С. 123. ‘Когда-нибудь… смастерил я сам’. — П. В. Киреевскому (1808—1856) Пушкин передал тетрадь с записанными им народными песнями в сентябре — декабре 1833 г. Цитируемая Ходасевичем реплика Пушкина сохранена благодаря ‘Моим воспоминаниям’ Ф. И. Буслаева (М., 1897. С. 293), который так передавал рассказ Киреевского 40-х годов: ‘И сколько ни старался я разгадать эту загадку, <,…>, никак не мог сладить. Когда это мое собрание будет напечатано, песни Пушкина пойдут за народные’. См. об этом: Рукою Пушкина: Несобранные и неопубликованные тексты. М.— Л., 1935. С. 430-436.
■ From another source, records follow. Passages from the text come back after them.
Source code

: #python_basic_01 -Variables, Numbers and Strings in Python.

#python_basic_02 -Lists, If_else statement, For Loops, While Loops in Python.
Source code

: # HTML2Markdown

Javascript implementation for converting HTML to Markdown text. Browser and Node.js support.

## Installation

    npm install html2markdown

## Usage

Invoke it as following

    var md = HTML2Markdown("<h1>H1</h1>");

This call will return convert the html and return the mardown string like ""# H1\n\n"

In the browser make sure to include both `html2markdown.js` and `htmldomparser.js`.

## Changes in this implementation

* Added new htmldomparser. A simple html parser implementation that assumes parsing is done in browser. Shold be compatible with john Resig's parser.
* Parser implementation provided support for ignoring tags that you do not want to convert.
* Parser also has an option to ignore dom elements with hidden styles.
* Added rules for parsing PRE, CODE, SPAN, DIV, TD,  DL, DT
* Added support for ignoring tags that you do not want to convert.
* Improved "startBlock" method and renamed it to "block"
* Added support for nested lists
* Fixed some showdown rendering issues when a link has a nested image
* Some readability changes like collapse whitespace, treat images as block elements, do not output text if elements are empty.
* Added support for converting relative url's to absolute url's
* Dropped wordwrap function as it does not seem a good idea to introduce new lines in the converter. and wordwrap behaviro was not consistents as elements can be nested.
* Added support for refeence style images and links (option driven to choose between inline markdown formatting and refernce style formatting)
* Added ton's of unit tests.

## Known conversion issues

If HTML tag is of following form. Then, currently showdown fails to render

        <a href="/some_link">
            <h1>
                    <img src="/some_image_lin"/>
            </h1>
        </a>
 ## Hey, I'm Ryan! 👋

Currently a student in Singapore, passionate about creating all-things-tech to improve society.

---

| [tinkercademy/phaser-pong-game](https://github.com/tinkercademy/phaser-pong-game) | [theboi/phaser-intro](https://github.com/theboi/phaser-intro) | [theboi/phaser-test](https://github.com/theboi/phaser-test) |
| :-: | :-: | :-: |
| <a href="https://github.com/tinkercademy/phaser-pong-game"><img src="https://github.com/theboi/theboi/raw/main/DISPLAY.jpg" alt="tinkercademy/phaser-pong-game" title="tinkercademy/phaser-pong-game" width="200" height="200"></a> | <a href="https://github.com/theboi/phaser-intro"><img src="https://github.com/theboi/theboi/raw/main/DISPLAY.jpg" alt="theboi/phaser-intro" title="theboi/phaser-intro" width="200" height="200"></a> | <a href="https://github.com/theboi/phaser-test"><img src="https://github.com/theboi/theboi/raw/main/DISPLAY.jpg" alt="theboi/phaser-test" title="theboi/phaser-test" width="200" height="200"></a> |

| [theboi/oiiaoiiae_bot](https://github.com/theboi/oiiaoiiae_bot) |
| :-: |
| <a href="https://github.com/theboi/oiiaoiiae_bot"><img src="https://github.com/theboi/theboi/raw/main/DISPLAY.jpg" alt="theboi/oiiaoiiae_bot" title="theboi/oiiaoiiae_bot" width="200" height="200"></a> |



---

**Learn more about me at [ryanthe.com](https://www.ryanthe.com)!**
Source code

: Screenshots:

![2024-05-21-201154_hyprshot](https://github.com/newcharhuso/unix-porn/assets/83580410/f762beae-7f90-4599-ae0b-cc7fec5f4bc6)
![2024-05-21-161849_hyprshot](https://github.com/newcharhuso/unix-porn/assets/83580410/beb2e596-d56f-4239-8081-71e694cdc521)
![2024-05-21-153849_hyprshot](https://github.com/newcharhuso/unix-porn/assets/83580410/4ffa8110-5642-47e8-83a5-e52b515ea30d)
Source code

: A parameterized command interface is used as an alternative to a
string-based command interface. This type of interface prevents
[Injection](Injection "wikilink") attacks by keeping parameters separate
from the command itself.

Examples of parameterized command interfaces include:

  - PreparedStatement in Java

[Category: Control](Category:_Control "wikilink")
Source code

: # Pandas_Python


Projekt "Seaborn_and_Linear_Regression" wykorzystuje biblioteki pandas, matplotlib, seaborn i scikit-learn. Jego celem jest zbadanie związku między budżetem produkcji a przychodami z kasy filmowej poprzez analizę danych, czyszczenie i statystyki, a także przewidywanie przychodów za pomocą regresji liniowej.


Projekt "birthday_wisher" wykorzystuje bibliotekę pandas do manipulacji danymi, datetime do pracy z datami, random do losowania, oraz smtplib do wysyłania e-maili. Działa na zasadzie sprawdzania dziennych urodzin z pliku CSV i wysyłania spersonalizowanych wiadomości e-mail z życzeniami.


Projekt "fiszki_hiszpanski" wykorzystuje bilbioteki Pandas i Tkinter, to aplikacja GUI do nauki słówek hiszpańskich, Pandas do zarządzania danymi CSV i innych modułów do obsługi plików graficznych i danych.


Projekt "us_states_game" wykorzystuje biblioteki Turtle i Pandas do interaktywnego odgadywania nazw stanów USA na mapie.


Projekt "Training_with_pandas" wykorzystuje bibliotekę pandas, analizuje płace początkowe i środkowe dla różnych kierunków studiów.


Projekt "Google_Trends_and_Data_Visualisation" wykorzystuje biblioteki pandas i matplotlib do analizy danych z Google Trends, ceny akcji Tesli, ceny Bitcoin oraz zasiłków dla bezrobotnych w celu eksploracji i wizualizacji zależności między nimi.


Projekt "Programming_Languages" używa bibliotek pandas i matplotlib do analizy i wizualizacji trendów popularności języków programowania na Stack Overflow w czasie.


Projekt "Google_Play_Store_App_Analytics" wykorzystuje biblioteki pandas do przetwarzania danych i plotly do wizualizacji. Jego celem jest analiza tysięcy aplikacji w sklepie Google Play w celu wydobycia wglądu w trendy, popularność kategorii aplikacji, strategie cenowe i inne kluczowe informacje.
‘Все-таки они… наших других поэтов’. — Белинский В. Г. Полн. собр. соч. Т. П. С. 82.
С. 126. Потемкин Петр Петрович (1886—1926) — поэт, постоянный сотрудник ‘Сатирикона’, заметная фигура петербургской ‘богемы’ 10-х годов. Ходасевич вспоминает о ст-нии Потемкина ‘Нет’: ‘Не прошло еще недели, // ты уехал, ты забыл…// Ах, как скучен зов метели, // шорох снежных крыл! // Рябь морозных, белых стекол // золотит фонарный свет… // Кто ты? Где ты, ясный сокол? // Ты вернешься?..’ (Потемкин П. Смешная любовь. СПб., 1908. С. 79). Сходный прием использовал В. А. Пяст в ст-нии 1913 г. ‘Мое жалкое сердце не тронь…’ (Пяст В. А. Львиная пасть. Берлин—Пб.—М.: Изд. З. И. Гржебина, 1922. С. 26).
Восхваление внутрисоветской литературы… эмигрантского шика. — Ср. в статье Ходасевича ‘Там или здесь?’: ‘Есть, однако, и в самой эмиграции течения, отрицающие жизненность эмигрантской литературы. Мне кажется, они вызваны неумеренным отрицанием всего внутрисоветского и столь же неумеренными восторгами перед всем эмигрантским. К сожалению, естественное и законное желание возражать против одной крайности — по распространенному обычаю толкает в другую, столь же ошибочную. На этой почве уже развивается даже своеобразный эмигрантский снобизм: проявить высшую независимость суждений, взять да и ‘хватить’ по эмиграции, сидя в эмиграции, — это становится в некотором роде модно’ (Д. 1925. 18 сентября). Идея несомненного приоритета советской литературы перед эмигрантской была характерна прежде всего для позиции пражского ‘журнала политики и культуры’ ‘Воля России’ (1922—1932), один из редакторов которого, С. В. Постников, писал: ‘…уже сама по себе нелепа мысль о какой-то самостоятельной культурной миссии, возложенной на эмиграцию, ибо эмиграция прежде всего явление нездоровое и, во всяком случае, скорее вымирающее, а не усиливающееся и наживающее здесь силу и мощь’ (Постников С. По поводу // Воля России. 1925. No 1. С. 233). Апологетами этой идеи во второй половине 20-х годов были редактор литературного отдела ‘Воли России’ М. Л. Слоним и критик Д. П. Святополк-Мирский, редактор журнала ‘Версты’ (1926—1928), просоветская культурная ориентация которого вызвала резкую критику Ходасевича (О ‘Верстах’ // СЗ. 1926. Кн. XXIX. С. 433—441). Принимавшая ближайшее участие в ‘Верстах’, Цветаева писала 9 февраля 1927 г. Б. Л. Пастернаку: »Версты’ эмигрантская печать безумно травит. Многие не подают руки (Х[одасевич] первый)’ (Цветаева М. Неизданные письма. Paris, 1972. С. 327).